Moses assembledů the Israelites and said to them: 'Work may be done for six days, but the seventh day shall be holy. You may not kindle a fire in any of your dwellings, on the Sabbath day'. (35:1-3)

This is immediately followed by Moses putting the Israelites to work - on an extended project:

Bring voluntary contributions to G-d's service (for the construction of the Tabernacle) (35:5).

In which men and women enthusiastically took part - together. To such a degree that Moses had to tell them to bring no more:

The skilled craftsmen told Moses that the people were contributing more than enough than was needed for the building of the tabernacles. Moses passed the word that no man or woman should bring anything else (36:5-6).

That is followed with details of the construction of the Tabernacle which, combined with those in the previous parashiot, form the bulk of the content of the second half of the Book of Exodus. The length and detail may be there to teach us a very important principle in community life. As long as people are working together on purposeful projects and feel that the final product enhances their sense of destiny, they do not quarrel or create factions. Indeed, such projects should be a continuing feature of communal life. Yes: the Israelites did give plenty of trouble to Moses, Aaron, and each other. But not when they were constructing the Tabernacle. They were just too busy!

This throws light on tradition quoted by Rashi on what took place the moment the Tabernacle was completed:

Moses and Aaron came out of the Tent of Meeting (the holier part of the Tabernacle) and they blessed the people. (Lev. 9:23). Rashi adds that the words of the blessing were: "May the pleasantness of G-d rest on us and on our work". These are indeed the words of Moses' Prayer as recorded in the Book of Psalms" (Psalms 90:17).

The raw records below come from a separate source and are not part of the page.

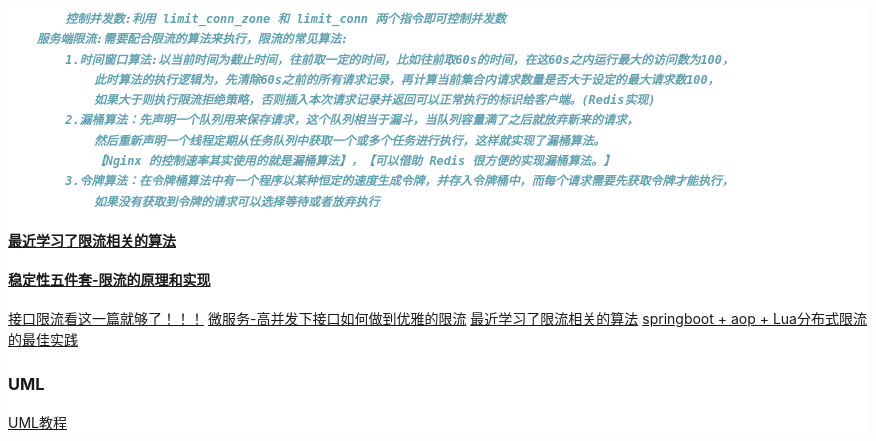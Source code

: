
 ```markdown
        控制并发数:利用 limit_conn_zone 和 limit_conn 两个指令即可控制并发数
    服务端限流:需要配合限流的算法来执行，限流的常见算法:
        1.时间窗口算法:以当前时间为截止时间，往前取一定的时间，比如往前取60s的时间，在这60s之内运行最大的访问数为100，
            此时算法的执行逻辑为，先清除60s之前的所有请求记录，再计算当前集合内请求数量是否大于设定的最大请求数100，
            如果大于则执行限流拒绝策略，否则插入本次请求记录并返回可以正常执行的标识给客户端。(Redis实现)
        2.漏桶算法：先声明一个队列用来保存请求，这个队列相当于漏斗，当队列容量满了之后就放弃新来的请求，
            然后重新声明一个线程定期从任务队列中获取一个或多个任务进行执行，这样就实现了漏桶算法。
            【Nginx 的控制速率其实使用的就是漏桶算法】，【可以借助 Redis 很方便的实现漏桶算法。】
        3.令牌算法：在令牌桶算法中有一个程序以某种恒定的速度生成令牌，并存入令牌桶中，而每个请求需要先获取令牌才能执行，
            如果没有获取到令牌的请求可以选择等待或者放弃执行
```
#### [最近学习了限流相关的算法](https://www.cnblogs.com/hlkawa/p/13111003.html)
#### [稳定性五件套-限流的原理和实现](https://www.cnblogs.com/xiexj/p/13021294.html)
[接口限流看这一篇就够了！！！](https://www.cnblogs.com/Chenjiabing/p/12534346.html)
[微服务-高并发下接口如何做到优雅的限流](https://www.cnblogs.com/sy270321/p/12503504.html)
[最近学习了限流相关的算法](https://www.cnblogs.com/hlkawa/p/13111003.html)
[springboot + aop + Lua分布式限流的最佳实践](https://www.cnblogs.com/chengxy-nds/p/12661916.html)
#### 

### UML
[UML教程](https://www.cnblogs.com/jingmoxukong/p/10445894.html)


##


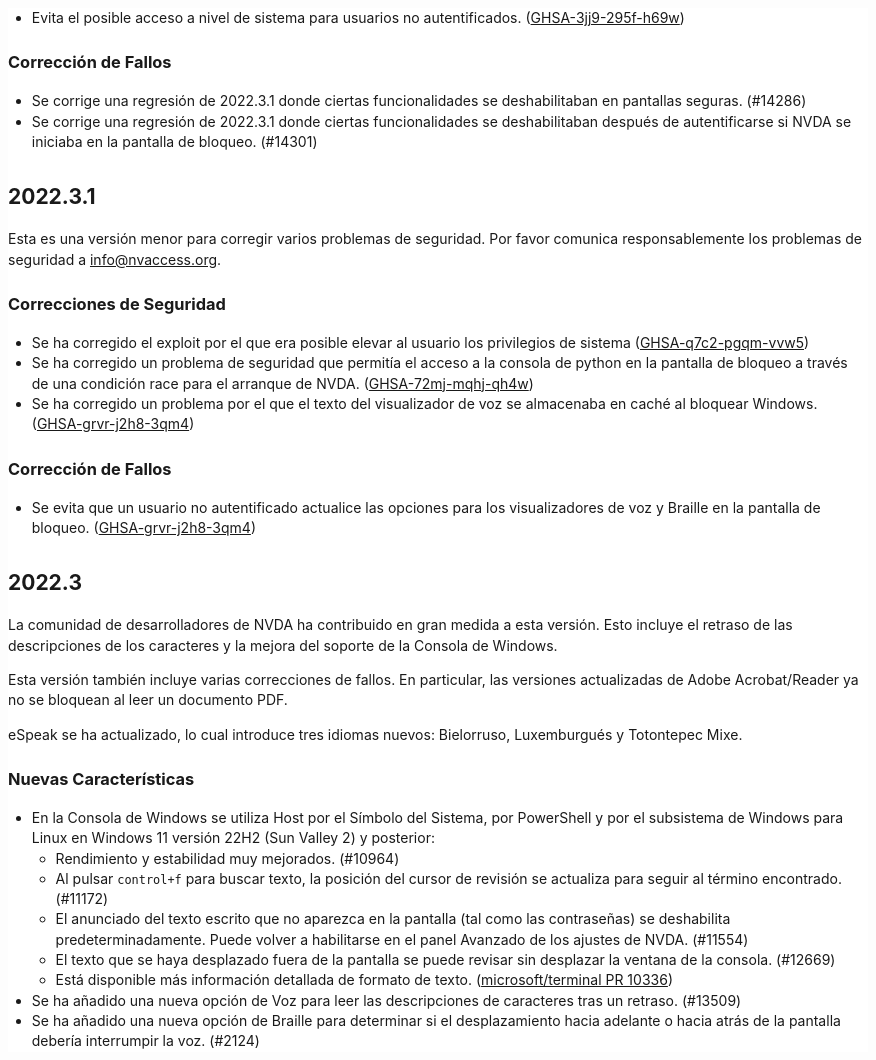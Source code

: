 * Evita el posible acceso a nivel de sistema para usuarios no autentificados.
([GHSA-3jj9-295f-h69w](https://github.com/nvaccess/nvda/security/advisories/GHSA-3jj9-295f-h69w))

### Corrección de Fallos

* Se corrige una regresión de 2022.3.1 donde ciertas funcionalidades se deshabilitaban en pantallas seguras. (#14286)
* Se corrige una regresión de 2022.3.1 donde ciertas funcionalidades se deshabilitaban después de autentificarse si NVDA se iniciaba en la pantalla de bloqueo. (#14301)

## 2022.3.1

Esta es una versión menor para corregir varios problemas de seguridad.
Por favor comunica responsablemente los problemas de seguridad a <info@nvaccess.org>.

### Correcciones de Seguridad

* Se ha corregido el exploit por el que era posible elevar al usuario los privilegios de sistema 
([GHSA-q7c2-pgqm-vvw5](https://github.com/nvaccess/nvda/security/advisories/GHSA-q7c2-pgqm-vvw5))
* Se ha corregido un problema de seguridad que permitía el acceso a la consola de python en la pantalla de bloqueo a través de una condición race para el arranque de NVDA.
([GHSA-72mj-mqhj-qh4w](https://github.com/nvaccess/nvda/security/advisories/GHSA-72mj-mqhj-qh4w))
* Se ha corregido un problema por el que el texto del visualizador de voz se almacenaba en caché al bloquear Windows.
([GHSA-grvr-j2h8-3qm4](https://github.com/nvaccess/nvda/security/advisories/GHSA-grvr-j2h8-3qm4))

### Corrección de Fallos

* Se evita que un usuario no autentificado actualice las opciones para los visualizadores de voz y Braille en la pantalla de bloqueo. ([GHSA-grvr-j2h8-3qm4](https://github.com/nvaccess/nvda/security/advisories/GHSA-grvr-j2h8-3qm4))

## 2022.3

La comunidad de desarrolladores de NVDA ha contribuido en gran medida a esta versión.
Esto incluye el retraso de las descripciones de los caracteres y la mejora del soporte de la Consola de Windows.

Esta versión también incluye varias correcciones de fallos.
En particular, las versiones actualizadas de Adobe Acrobat/Reader ya no se bloquean al leer un documento PDF.

eSpeak se ha actualizado, lo cual introduce tres idiomas nuevos: Bielorruso, Luxemburgués y Totontepec Mixe.

### Nuevas Características

* En la Consola de Windows se utiliza Host por el Símbolo del Sistema, por PowerShell y por el subsistema de Windows para Linux en Windows 11 versión 22H2 (Sun Valley 2) y posterior:
  * Rendimiento y estabilidad muy mejorados. (#10964)
  * Al pulsar `control+f` para buscar texto, la posición del cursor de revisión se actualiza para seguir al término encontrado. (#11172)
  * El anunciado del texto escrito que no aparezca en la pantalla (tal como las contraseñas) se deshabilita predeterminadamente. 
Puede volver a habilitarse en el panel Avanzado de los ajustes de NVDA. (#11554)
  * El texto que se haya desplazado fuera de la pantalla se puede revisar sin desplazar la ventana de la consola. (#12669)
  * Está disponible más información detallada de formato de texto. ([microsoft/terminal PR 10336](https://github.com/microsoft/terminal/pull/10336))
* Se ha añadido una nueva opción de Voz para leer las descripciones de caracteres tras un retraso. (#13509)
* Se ha añadido una nueva opción de Braille para determinar si el desplazamiento hacia adelante o hacia atrás de la pantalla debería interrumpir la voz. (#2124)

The work had been completed for a Higher Purpose - strengthening the link between the Israelites and the Creator. The work had been created in the right spirit - together, without factions, without fractions. Thus the construction of the Tabernacle did not only strength the relationship between the Israelites and G-d, but between tribe and tribe, between Israelite and Israelite.

"May the pleasantness of G-d rest on us" means on us being an increasingly functional community. "And on our work", that the 'product' might indeed serve its positive function, in this case strengthening the link between G-d and Mankind.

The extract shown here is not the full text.